Ignoring the pictures, copy the data exactly.

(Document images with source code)
* * * * * * *
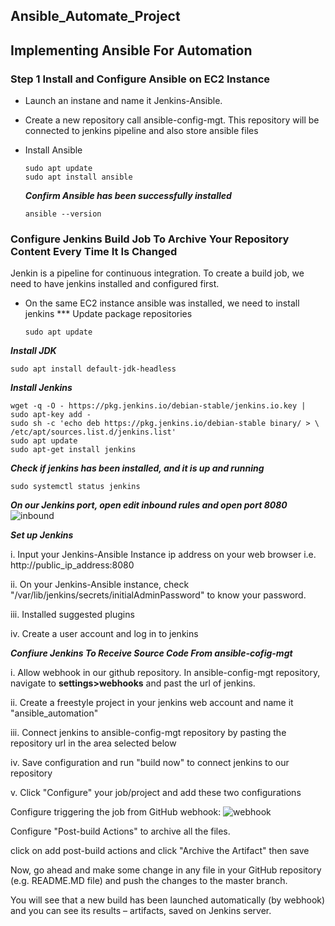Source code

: ## Ansible_Automate_Project

## Implementing Ansible For Automation

### Step 1 Install and Configure Ansible on EC2 Instance
- Launch an instane and name it Jenkins-Ansible.
- Create a new repository call ansible-config-mgt. This repository will be connected to jenkins pipeline and also store ansible files
- Install Ansible

      sudo apt update
      sudo apt install ansible
  ***Confirm Ansible has been successfully installed***

      ansible --version
### Configure Jenkins Build Job To Archive Your Repository Content Every Time It Is Changed
Jenkin is a pipeline for continuous integration. To create a build job, we need to have jenkins installed and configured first.
- On the same EC2 instance ansible was installed, we need to install jenkins
*** Update package repositories

      sudo apt update
***Install JDK***

    sudo apt install default-jdk-headless
***Install Jenkins***

    wget -q -O - https://pkg.jenkins.io/debian-stable/jenkins.io.key | sudo apt-key add -
    sudo sh -c 'echo deb https://pkg.jenkins.io/debian-stable binary/ > \
    /etc/apt/sources.list.d/jenkins.list'
    sudo apt update
    sudo apt-get install jenkins
***Check if jenkins has been installed, and it is up and running***

    sudo systemctl status jenkins

***On our Jenkins port, open edit inbound rules and open port 8080***
![inbound]()

***Set up Jenkins***

i. Input your Jenkins-Ansible Instance ip address on your web browser i.e. http://public_ip_address:8080


ii. On your Jenkins-Ansible instance, check  "/var/lib/jenkins/secrets/initialAdminPassword" to know your password.


iii. Installed suggested plugins


iv. Create a user account and log in to jenkins

***Confiure Jenkins To Receive Source Code From ansible-cofig-mgt***


i. Allow webhook in our github repository. In ansible-config-mgt repository, navigate to **settings>webhooks** and past the url of jenkins.


ii. Create a freestyle project in your jenkins web account and name it "ansible_automation"


iii. Connect jenkins to ansible-config-mgt repository by pasting the repository url in the area selected below


iv. Save configuration and run "build now" to connect jenkins to our repository


v. Click "Configure" your job/project and add these two configurations

Configure triggering the job from GitHub webhook:
![webhook]()

Configure "Post-build Actions" to archive all the files.

click on add post-build actions and click "Archive the Artifact" then save

Now, go ahead and make some change in any file in your GitHub repository (e.g. README.MD file) and push the changes to the master branch.

You will see that a new build has been launched automatically (by webhook) and you can see its results – artifacts, saved on Jenkins server.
* * * * * * *
TASK RESULT:
Source code

: ## Ansible_Automate_Project

## Implementing Ansible For Automation

### Step 1 Install and Configure Ansible on EC2 Instance
- Launch an instane and name it Jenkins-Ansible.
- Create a new repository call ansible-config-mgt. This repository will be connected to jenkins pipeline and also store ansible files
- Install Ansible

      sudo apt update
      sudo apt install ansible
  ***Confirm Ansible has been successfully installed***

      ansible --version
### Configure Jenkins Build Job To Archive Your Repository Content Every Time It Is Changed
Jenkin is a pipeline for continuous integration. To create a build job, we need to have jenkins installed and configured first.
- On the same EC2 instance ansible was installed, we need to install jenkins
*** Update package repositories

      sudo apt update
***Install JDK***

    sudo apt install default-jdk-headless
***Install Jenkins***

    wget -q -O - https://pkg.jenkins.io/debian-stable/jenkins.io.key | sudo apt-key add -
    sudo sh -c 'echo deb https://pkg.jenkins.io/debian-stable binary/ > \
    /etc/apt/sources.list.d/jenkins.list'
    sudo apt update
    sudo apt-get install jenkins
***Check if jenkins has been installed, and it is up and running***

    sudo systemctl status jenkins

***On our Jenkins port, open edit inbound rules and open port 8080***
![inbound]()

***Set up Jenkins***

i. Input your Jenkins-Ansible Instance ip address on your web browser i.e. http://public_ip_address:8080


ii. On your Jenkins-Ansible instance, check  "/var/lib/jenkins/secrets/initialAdminPassword" to know your password.


iii. Installed suggested plugins


iv. Create a user account and log in to jenkins

***Confiure Jenkins To Receive Source Code From ansible-cofig-mgt***


i. Allow webhook in our github repository. In ansible-config-mgt repository, navigate to **settings>webhooks** and past the url of jenkins.


ii. Create a freestyle project in your jenkins web account and name it "ansible_automation"


iii. Connect jenkins to ansible-config-mgt repository by pasting the repository url in the area selected below


iv. Save configuration and run "build now" to connect jenkins to our repository


v. Click "Configure" your job/project and add these two configurations

Configure triggering the job from GitHub webhook:
![webhook]()

Configure "Post-build Actions" to archive all the files.

click on add post-build actions and click "Archive the Artifact" then save

Now, go ahead and make some change in any file in your GitHub repository (e.g. README.MD file) and push the changes to the master branch.

You will see that a new build has been launched automatically (by webhook) and you can see its results – artifacts, saved on Jenkins server.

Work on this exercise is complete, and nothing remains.